December 19: The Cattlemen's Beef Board (administers the beef checkoff program) recently began the 30-Day Food Waste Challenge. To raise awareness of the dramatic amount of food wasted by American consumers--and perhaps to help reduce that--the CBB will email a food waste prevention tip daily for 30 days to anyone who signs up on the Beef It's What's For Dinner website.
December 16: Farmers Business Network offers $500 annual memberships to farms of all sizes. Farmer members have access to a pool of member farm data and can also take advantage of purchasing opportunities negotiated by the network. Members can attend a free Farmer2Farmer gathering in Omaha, December 12-14, 2016.
December 15: Shawn Williamson is a CPA with Fick, Eggemeyer, and Williamson, with offices in St. Louis, Missouri, and Columbia, Illinois.
December 14: CHS Hedging is a marketing service of CHS, the largest farmer-owned cooperative in the United States. Their website has quite a bit of market news and analysis.
December 13: I hope you've been listening to the Growing Point programs monthly from DuPont-Pioneer. Pioneer has loads of additional information online from Growing Point.
December 12: Syngenta launched 16 new crop protection products in 2016. Much of that effort is designed to address problems with herbicide-resistant weeds.
December 9: The Operations Center at John Deere is a platform for managing precision ag data on the farm, and more.
December 5-8: Phillip Jensen and his family operate Prairie Whole Farm near Ida Grove, Iowa. They raise produce without using chemicals, and a breed of hogs called Red Wattles. Jensen received a "microloan" from the USDA to buy a small tractor and to construct a high tunnel. The loan is part of a program designed for beginning farmers.
November 30 - December 2: Farm Commons was started by Rachel Armstrong under the premise that "Strong, resilient, sustainable farm businesses are built on a solid legal foundation." The Duluth, Minnesota, organization helps educate farmers about legal services.

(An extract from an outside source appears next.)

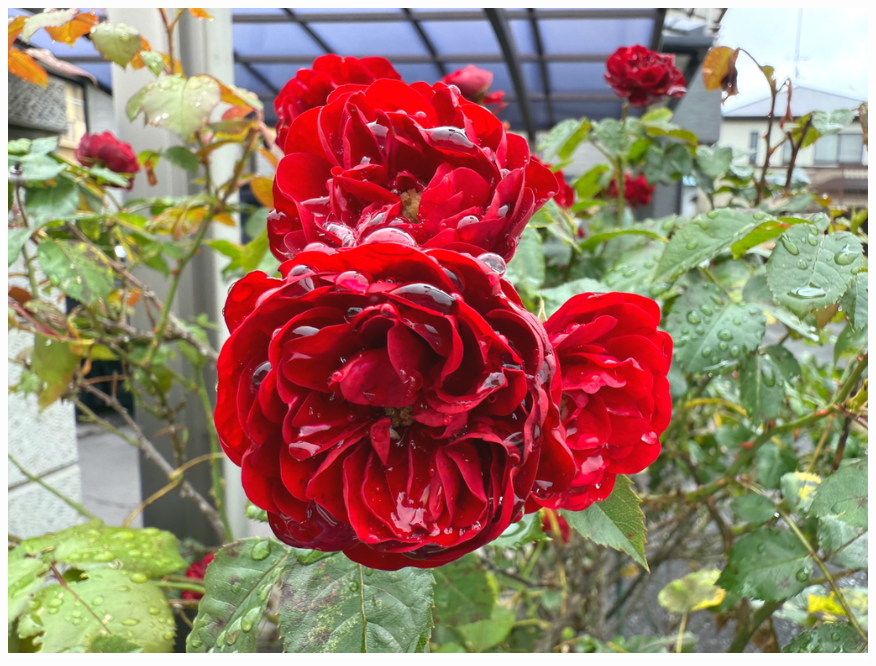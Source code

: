 <a href="20250526_007.JPG" target="_blank"><img src="20250526_007.JPG" alt="サンプル画像" width="900" /></a>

November 29: Oakland, California-based Roots of Change works to change food system policy. Its mission: "deliver roadmaps to victory for the food movement, which seeks a healthy, equitable, and resilient food system.
November 28: Food Tank is a nonprofit focused on "building a global community for safe, healthy, nourished eaters." It was started in 2013 by Danielle Nierenberg, who serves as the organization's president.
November 23-25: Successful Farming and Grasshopper Mowers ran a promotion called the Fighter to Farmer Contest to recognize military veterans--and active military--who are also engaged in farming or ranching. Three finalists were chosen: Dave Baumann, Robert Huttes, and Michael Nocton. Each received a $5,000 cash prize and a trip for two to Opryland, and they are eligible to win a grand prize of $10,000 toward the purchase of a Grasshopper mower. Until November 30th, you can vote to help determine the grand prize winner.
November 22: Henry Family Farms and the Henry Meat Company are a family farming operation in De Soto, Missouri, that sells direct to customers.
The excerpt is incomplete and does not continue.